Heirs' property: how southern states allow white land developers to steal reconstruction-era land from Black families

Back in 2017, The Nation ran a superb, in-depth story on "heirs' property," a legalized form of property theft that allows primarily rich white developers to expropriate land owned by the descendants' of Black slaves.

Now, an in-depth Propublica investigation returns to the American south and its landgrabbing white grifters, with a piece that blends the personalities of the brave Black landowners who are willing to serve long jail sentences rather than cave in to legalized theft (brothers Melvin Davis and Licurtis Reels are two of the longest-serving inmates for civil contempt in American history, having spent eight years in lockup for refusing to knock down their ancestral homes).

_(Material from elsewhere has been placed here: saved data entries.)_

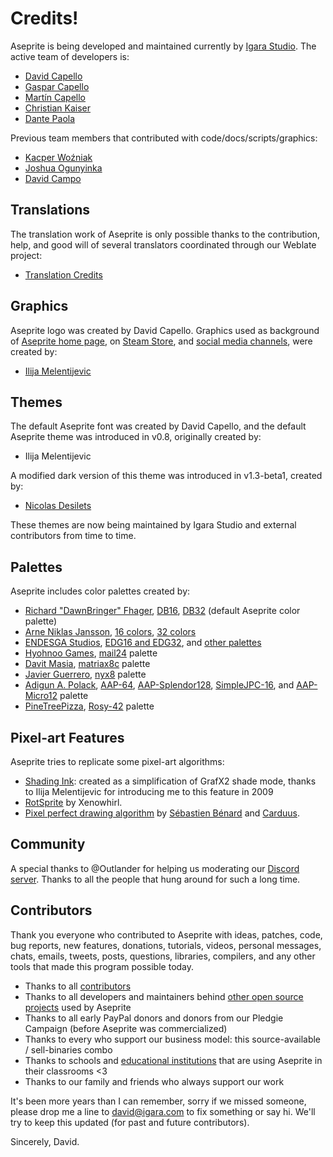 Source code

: # Credits!

Aseprite is being developed and maintained currently by [Igara Studio](https://igara.com/).
The active team of developers is:

* [David Capello](https://github.com/dacap)
* [Gaspar Capello](https://github.com/Gasparoken)
* [Martín Capello](https://github.com/martincapello)
* [Christian Kaiser](https://github.com/ckaiser)
* [Dante Paola](https://github.com/Liebranca)

Previous team members that contributed with code/docs/scripts/graphics:

* [Kacper Woźniak](https://github.com/thkwznk)
* [Joshua Ogunyinka](https://github.com/iamOgunyinka)
* [David Campo](https://github.com/dncampo)

## Translations

The translation work of Aseprite is only possible thanks to the
contribution, help, and good will of several translators coordinated
through our Weblate project:

* [Translation Credits](strings/README.md)

## Graphics

Aseprite logo was created by David Capello. Graphics used as background
of [Aseprite home page](https://www.aseprite.org),
on [Steam Store](https://store.steampowered.com/app/431730/Aseprite/),
and [social media channels](https://bsky.app/profile/aseprite.org),
were created by:

* [Ilija Melentijevic](https://ilkke.net/)

## Themes

The default Aseprite font was created by David Capello, and the
default Aseprite theme was introduced in v0.8, originally created by:

* Ilija Melentijevic

A modified dark version of this theme was introduced in v1.3-beta1, created by:

* [Nicolas Desilets](https://twitter.com/MapleGecko)

These themes are now being maintained by Igara Studio and external
contributors from time to time.

## Palettes

Aseprite includes color palettes created by:

* [Richard "DawnBringer" Fhager](http://pixeljoint.com/p/23821.htm), [DB16](http://pixeljoint.com/forum/forum_posts.asp?TID=12795), [DB32](http://pixeljoint.com/forum/forum_posts.asp?TID=16247) (default Aseprite color palette)
* [Arne Niklas Jansson](http://androidarts.com/), [16 colors](http://androidarts.com/palette/16pal.htm), [32 colors](http://wayofthepixel.net/index.php?topic=15824.msg144494)
* [ENDESGA Studios](https://twitter.com/ENDESGA), [EDG16 and EDG32](https://forums.tigsource.com/index.php?topic=46126.msg1279124#msg1279124), and [other palettes](https://twitter.com/ENDESGA/status/865812366931353600)
* [Hyohnoo Games](https://twitter.com/Hyohnoo), [mail24](https://twitter.com/Hyohnoo/status/797472587974639616) palette
* [Davit Masia](https://twitter.com/DavitMasia), [matriax8c](https://twitter.com/DavitMasia/status/834862452164612096) palette
* [Javier Guerrero](https://twitter.com/Xavier_Gd), [nyx8](https://twitter.com/Xavier_Gd/status/868519467864686594) palette
* [Adigun A. Polack](https://twitter.com/adigunpolack), [AAP-64](http://pixeljoint.com/pixelart/119466.htm), [AAP-Splendor128](http://pixeljoint.com/pixelart/120714.htm), [SimpleJPC-16](http://pixeljoint.com/pixelart/119844.htm), and [AAP-Micro12](http://pixeljoint.com/pixelart/121151.htm) palette
* [PineTreePizza](https://twitter.com/PineTreePizza), [Rosy-42](https://twitter.com/PineTreePizza/status/1006536191955623938) palette

## Pixel-art Features

Aseprite tries to replicate some pixel-art algorithms:

* [Shading Ink](https://aseprite.org/docs/shading/): created as a simplification of GrafX2 shade mode, thanks to Ilija Melentijevic for introducing me to this feature in 2009
* [RotSprite](http://forums.sonicretro.org/index.php?showtopic=8848&st=15&p=159754&#entry159754) by Xenowhirl.
* [Pixel perfect drawing algorithm](https://deepnight.net/blog/tools/pixel-perfect-drawing/)
  by [Sébastien Bénard](https://twitter.com/deepnightfr) and
  [Carduus](https://twitter.com/CarduusHimself/status/420554200737935361).

## Community

A special thanks to @Outlander for helping us moderating our [Discord server](https://discord.gg/Yb2CeX8).
Thanks to all the people that hung around for such a long time.

## Contributors

Thank you everyone who contributed to Aseprite with ideas, patches,
code, bug reports, new features, donations, tutorials, videos,
personal messages, chats, emails, tweets, posts, questions, libraries,
compilers, and any other tools that made this program possible today.

* Thanks to all [contributors](https://github.com/aseprite/aseprite/graphs/contributors)
* Thanks to all developers and maintainers behind [other open source projects](docs/LICENSES.md) used by Aseprite
* Thanks to all early PayPal donors and donors from our Pledgie Campaign (before Aseprite was commercialized)
* Thanks to every who support our business model: this source-available / sell-binaries combo
* Thanks to schools and [educational institutions](https://aseprite.org/educational)
  that are using Aseprite in their classrooms <3
* Thanks to our family and friends who always support our work

It's been more years than I can remember, sorry if we missed someone,
please drop me a line to [david@igara.com](mailto:david@igara.com) to
fix something or say hi. We'll try to keep this updated (for past and
future contributors).

Sincerely, David.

To understand how heirs' property expropriations work, you have to place them in the context of Black expropriation, which starts with the expropriated bodies of kidnapped Black people who were enslaved, and continues through the ages: the (marshy or arid) properties deeded to formerly enslaved Black people who carefully worked the land and prospered until white mobs came and chased them away with arson, murder and threats; many of the ones who stayed were chased off with massive tax-hikes directed at Black landowners (in South Carolina, property taxes levied on Black lands went up as much as 700% in a decade; Hilton Head had thousands of acres of heirs' property and now it has fewer than 200).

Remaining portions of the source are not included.